▸ Exercise details: With no images included, output each entry below exactly as it appears.

▸ Given records:
┏━━
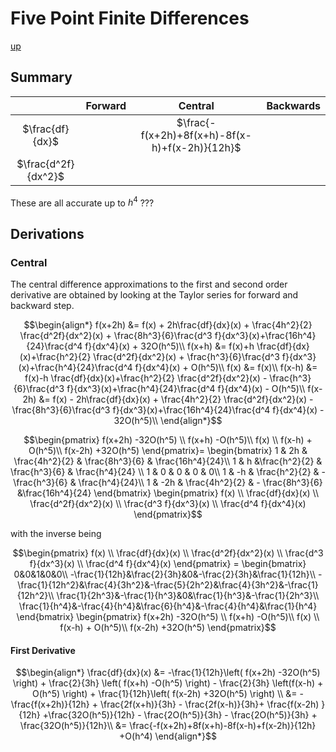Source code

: # Five Point Finite Differences

[up](./FiniteDifferences.md)

## Summary

| | Forward | Central | Backwards |
|:-:|:-:|:-:|:-:|
|$\frac{df}{dx}$|  | $\frac{-f(x+2h)+8f(x+h)-8f(x-h)+f(x-2h)}{12h}$ |  |
|$\frac{d^2f}{dx^2}$| |  |  |

These are all accurate up to $h^4$ ???

## Derivations

### Central

The central difference approximations to the first and second order derivative are obtained by looking at the Taylor series for forward and backward step.

``` math
\begin{align*}
f(x+2h) &= f(x) + 2h\frac{df}{dx}(x) + \frac{4h^2}{2} \frac{d^2f}{dx^2}(x) + \frac{8h^3}{6}\frac{d^3 f}{dx^3}(x)+\frac{16h^4}{24}\frac{d^4 f}{dx^4}(x) + 32O(h^5)\\
f(x+h) &= f(x)+h \frac{df}{dx}(x)+\frac{h^2}{2} \frac{d^2f}{dx^2}(x) + \frac{h^3}{6}\frac{d^3 f}{dx^3}(x)+\frac{h^4}{24}\frac{d^4 f}{dx^4}(x) + O(h^5)\\
f(x) &= f(x)\\
f(x-h) &= f(x)-h \frac{df}{dx}(x)+\frac{h^2}{2} \frac{d^2f}{dx^2}(x) - \frac{h^3}{6}\frac{d^3 f}{dx^3}(x)+\frac{h^4}{24}\frac{d^4 f}{dx^4}(x) - O(h^5)\\
f(x-2h) &= f(x) - 2h\frac{df}{dx}(x) + \frac{4h^2}{2} \frac{d^2f}{dx^2}(x) - \frac{8h^3}{6}\frac{d^3 f}{dx^3}(x)+\frac{16h^4}{24}\frac{d^4 f}{dx^4}(x) - 32O(h^5)\\
\end{align*}
```

``` math
\begin{pmatrix}
f(x+2h) -32O(h^5) \\
f(x+h) -O(h^5)\\
f(x) \\
f(x-h) + O(h^5)\\
f(x-2h) +32O(h^5)
\end{pmatrix}=
\begin{bmatrix}
1 & 2h & \frac{4h^2}{2} & \frac{8h^3}{6} & \frac{16h^4}{24}\\
1 & h &\frac{h^2}{2} & \frac{h^3}{6} & \frac{h^4}{24} \\
1 & 0 & 0 & 0 & 0\\
1 & -h & \frac{h^2}{2} & - \frac{h^3}{6} & \frac{h^4}{24}\\
1 & -2h & \frac{4h^2}{2} & - \frac{8h^3}{6} &\frac{16h^4}{24}
\end{bmatrix}
\begin{pmatrix}
f(x) \\
\frac{df}{dx}(x)  \\
\frac{d^2f}{dx^2}(x) \\
\frac{d^3 f}{dx^3}(x) \\
\frac{d^4 f}{dx^4}(x)
\end{pmatrix}
```
with the inverse being
``` math
\begin{pmatrix}
f(x) \\
\frac{df}{dx}(x)  \\
\frac{d^2f}{dx^2}(x) \\
\frac{d^3 f}{dx^3}(x) \\
\frac{d^4 f}{dx^4}(x)
\end{pmatrix} = 
\begin{bmatrix}
0&0&1&0&0\\
 -\frac{1}{12h}&\frac{2}{3h}&0&-\frac{2}{3h}&\frac{1}{12h}\\
 -\frac{1}{12h^2}&\frac{4}{3h^2}&-\frac{5}{2h^2}&\frac{4}{3h^2}&-\frac{1}{12h^2}\\
 \frac{1}{2h^3}&-\frac{1}{h^3}&0&\frac{1}{h^3}&-\frac{1}{2h^3}\\
 \frac{1}{h^4}&-\frac{4}{h^4}&\frac{6}{h^4}&-\frac{4}{h^4}&\frac{1}{h^4}
\end{bmatrix}
\begin{pmatrix}
f(x+2h) -32O(h^5) \\
f(x+h) -O(h^5)\\
f(x) \\
f(x-h) + O(h^5)\\
f(x-2h) +32O(h^5)
\end{pmatrix}
```

#### First Derivative

``` math
\begin{align*}
\frac{df}{dx}(x) &= -\frac{1}{12h}\left( f(x+2h) -32O(h^5) \right) + \frac{2}{3h} \left( f(x+h) -O(h^5) \right) - \frac{2}{3h} \left(f(x-h) + O(h^5) \right) + \frac{1}{12h}\left( f(x-2h) +32O(h^5) \right) \\
 &= -\frac{f(x+2h)}{12h}  + \frac{2f(x+h)}{3h}  - \frac{2f(x-h)}{3h}+ \frac{f(x-2h) }{12h} +\frac{32O(h^5)}{12h} - \frac{2O(h^5)}{3h}  - \frac{2O(h^5)}{3h} + \frac{32O(h^5)}{12h}\\
 &= \frac{-f(x+2h)+8f(x+h)-8f(x-h)+f(x-2h)}{12h} +O(h^4)
\end{align*}
```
┗━━
▸ Solution to this problem:
Source code

: # Five Point Finite Differences

[up](./FiniteDifferences.md)

## Summary

| | Forward | Central | Backwards |
|:-:|:-:|:-:|:-:|
|$\frac{df}{dx}$|  | $\frac{-f(x+2h)+8f(x+h)-8f(x-h)+f(x-2h)}{12h}$ |  |
|$\frac{d^2f}{dx^2}$| |  |  |

These are all accurate up to $h^4$ ???

## Derivations

### Central

The central difference approximations to the first and second order derivative are obtained by looking at the Taylor series for forward and backward step.

``` math
\begin{align*}
f(x+2h) &= f(x) + 2h\frac{df}{dx}(x) + \frac{4h^2}{2} \frac{d^2f}{dx^2}(x) + \frac{8h^3}{6}\frac{d^3 f}{dx^3}(x)+\frac{16h^4}{24}\frac{d^4 f}{dx^4}(x) + 32O(h^5)\\
f(x+h) &= f(x)+h \frac{df}{dx}(x)+\frac{h^2}{2} \frac{d^2f}{dx^2}(x) + \frac{h^3}{6}\frac{d^3 f}{dx^3}(x)+\frac{h^4}{24}\frac{d^4 f}{dx^4}(x) + O(h^5)\\
f(x) &= f(x)\\
f(x-h) &= f(x)-h \frac{df}{dx}(x)+\frac{h^2}{2} \frac{d^2f}{dx^2}(x) - \frac{h^3}{6}\frac{d^3 f}{dx^3}(x)+\frac{h^4}{24}\frac{d^4 f}{dx^4}(x) - O(h^5)\\
f(x-2h) &= f(x) - 2h\frac{df}{dx}(x) + \frac{4h^2}{2} \frac{d^2f}{dx^2}(x) - \frac{8h^3}{6}\frac{d^3 f}{dx^3}(x)+\frac{16h^4}{24}\frac{d^4 f}{dx^4}(x) - 32O(h^5)\\
\end{align*}
```

``` math
\begin{pmatrix}
f(x+2h) -32O(h^5) \\
f(x+h) -O(h^5)\\
f(x) \\
f(x-h) + O(h^5)\\
f(x-2h) +32O(h^5)
\end{pmatrix}=
\begin{bmatrix}
1 & 2h & \frac{4h^2}{2} & \frac{8h^3}{6} & \frac{16h^4}{24}\\
1 & h &\frac{h^2}{2} & \frac{h^3}{6} & \frac{h^4}{24} \\
1 & 0 & 0 & 0 & 0\\
1 & -h & \frac{h^2}{2} & - \frac{h^3}{6} & \frac{h^4}{24}\\
1 & -2h & \frac{4h^2}{2} & - \frac{8h^3}{6} &\frac{16h^4}{24}
\end{bmatrix}
\begin{pmatrix}
f(x) \\
\frac{df}{dx}(x)  \\
\frac{d^2f}{dx^2}(x) \\
\frac{d^3 f}{dx^3}(x) \\
\frac{d^4 f}{dx^4}(x)
\end{pmatrix}
```
with the inverse being
``` math
\begin{pmatrix}
f(x) \\
\frac{df}{dx}(x)  \\
\frac{d^2f}{dx^2}(x) \\
\frac{d^3 f}{dx^3}(x) \\
\frac{d^4 f}{dx^4}(x)
\end{pmatrix} = 
\begin{bmatrix}
0&0&1&0&0\\
 -\frac{1}{12h}&\frac{2}{3h}&0&-\frac{2}{3h}&\frac{1}{12h}\\
 -\frac{1}{12h^2}&\frac{4}{3h^2}&-\frac{5}{2h^2}&\frac{4}{3h^2}&-\frac{1}{12h^2}\\
 \frac{1}{2h^3}&-\frac{1}{h^3}&0&\frac{1}{h^3}&-\frac{1}{2h^3}\\
 \frac{1}{h^4}&-\frac{4}{h^4}&\frac{6}{h^4}&-\frac{4}{h^4}&\frac{1}{h^4}
\end{bmatrix}
\begin{pmatrix}
f(x+2h) -32O(h^5) \\
f(x+h) -O(h^5)\\
f(x) \\
f(x-h) + O(h^5)\\
f(x-2h) +32O(h^5)
\end{pmatrix}
```

#### First Derivative

``` math
\begin{align*}
\frac{df}{dx}(x) &= -\frac{1}{12h}\left( f(x+2h) -32O(h^5) \right) + \frac{2}{3h} \left( f(x+h) -O(h^5) \right) - \frac{2}{3h} \left(f(x-h) + O(h^5) \right) + \frac{1}{12h}\left( f(x-2h) +32O(h^5) \right) \\
 &= -\frac{f(x+2h)}{12h}  + \frac{2f(x+h)}{3h}  - \frac{2f(x-h)}{3h}+ \frac{f(x-2h) }{12h} +\frac{32O(h^5)}{12h} - \frac{2O(h^5)}{3h}  - \frac{2O(h^5)}{3h} + \frac{32O(h^5)}{12h}\\
 &= \frac{-f(x+2h)+8f(x+h)-8f(x-h)+f(x-2h)}{12h} +O(h^4)
\end{align*}
```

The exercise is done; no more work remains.